In brief

  • New Messari research found that stablecoins in conjunction with DeFi pushed Ethereum transaction volumes to more than double that of Bitcoin in Q3.
  • Tether was the most traded crypto asset in the third quarter.
  • DAI was the fastest growing stablecoin, adding more than 600% to its supply in three months.

The Ethereum blockchain is now processing more than twice the daily transaction volume of the Bitcoin blockchain, riding a massive wave of growth in stablecoins and the DeFi apps that use them.

A new report from crypto research firm Messari on Q3 activity in DeFi and stablecoins has revealed that the current rolling 30-day average for Ethereum is around $7 billion; Bitcoin’s is under $3 billion.


If current rates hold, Ethereum is on track to see more than $1 trillion in annual transaction volume, a major reversal from 2019, when Bitcoin transaction volume was more than double that of Ethereum. 

Messari chart showing Ethereum and Bitcoin annual transaction volumes
Ethereum vs. Bitcoin Image: Messari

Though Bitcoin’s price has climbed over the last three months from the mid-$9,000s to above $13,000, Bitcoin volume has remained mostly steady since October 2019, indicating that attention has shifted toward Ethereum’s “unstoppable” decentralized application platform, and away from the more straightforward store of value utility offered by Bitcoin as “digital gold.”

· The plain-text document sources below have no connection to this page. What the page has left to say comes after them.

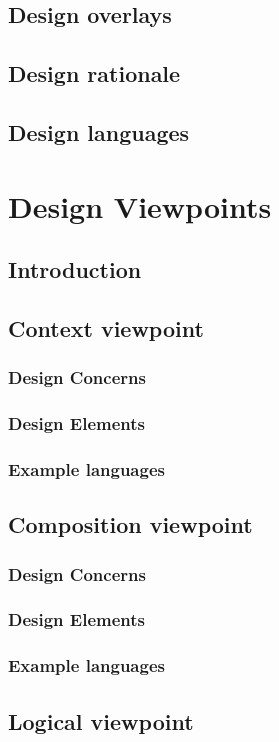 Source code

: \documentclass[onecolumn, draftclsnofoot,10pt, compsoc]{IEEEtran}
\begin{document}
\begin{singlespace}
	\subsection{Design overlays}
	\subsection{Design rationale}
	\subsection{Design languages}
\section{Design Viewpoints}
	\subsection{Introduction}
	\subsection{Context viewpoint}
		\subsubsection{Design Concerns}
		\subsubsection{Design Elements}
		\subsubsection{Example languages}
	\subsection{Composition viewpoint}
		\subsubsection{Design Concerns}
		\subsubsection{Design Elements}
		\subsubsection{Example languages}
	\subsection{Logical viewpoint}

\end{singlespace}
\end{document}
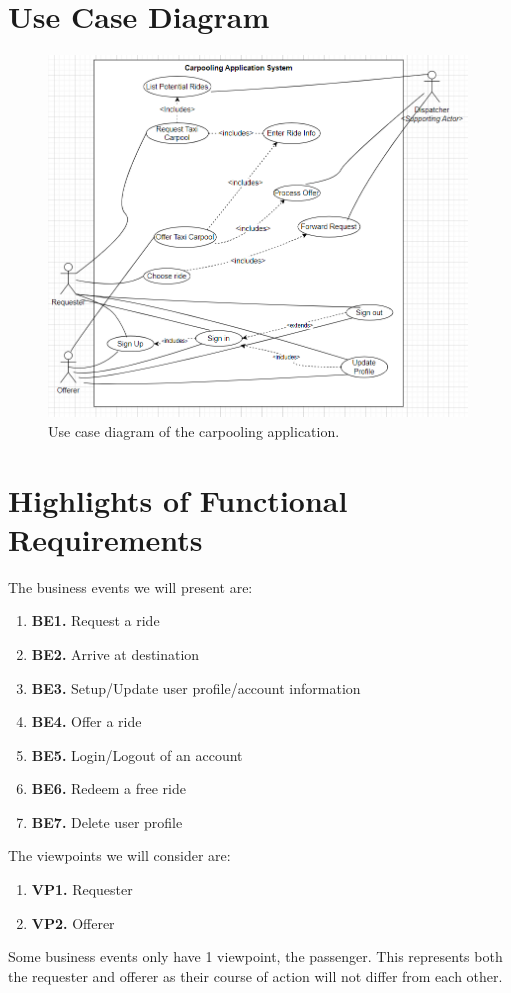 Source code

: \documentclass[]{article}
\begin{document}
\newpage\section{Use Case Diagram}
\label{sec:use_case_diagram}
\begin{figure}[h]
	\centering
	\includegraphics[width=30em]{usecase_v3.png}
	\caption{Use case diagram of the carpooling application.}
	\label{fig:usecase}
\end{figure}

\section{Highlights of Functional Requirements}
\label{sec:functional_requirements}
The business events we will present are:
\begin{enumerate}
    \item[] \textbf{BE1.} Request a ride
    \item[] \textbf{BE2.} Arrive at destination
    \item[] \textbf{BE3.} Setup/Update user profile/account information
    \item[] \textbf{BE4.} Offer a ride
    \item[] \textbf{BE5.} Login/Logout of an account
    \item[] \textbf{BE6.} Redeem a free ride
    \item[] \textbf{BE7.} Delete user profile
\end{enumerate}

The viewpoints we will consider are:
\begin{enumerate}
    \item[] \textbf{VP1.} Requester
    \item[] \textbf{VP2.} Offerer
\end{enumerate}
Some business events only have 1 viewpoint, the passenger. This represents both the requester and offerer as their course of action will not differ from each other.
\end{document}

The Messari report pegs the impressive growth in Ethereum’s transaction volume on the accelerated use of stablecoins, most commonly used in interactions with DeFi applications. DeFi stands for decentralized finance, a group of blockchain-based applications running primarily on the Ethereum chain. DeFi apps use automatically executed blocks of code known as smart contracts to perform financial operations like issuing loans or generating interest on user deposits.

Many DeFi loans are issued in stablecoins, or crypto tokens pegged to an asset such as the US dollar; doing so makes financial reckoning more compatible with existing calculations on aspects like interest rates or liquidity ratios. 

Most stablecoin loans are issued with cryptocurrency holdings put up within DeFi apps as collateral, requiring the value of the underlying crypto assets to remain above a certain threshold to avoid a margin call, in which part of the crypto collateral is sold to pay off a portion of the outstanding loan.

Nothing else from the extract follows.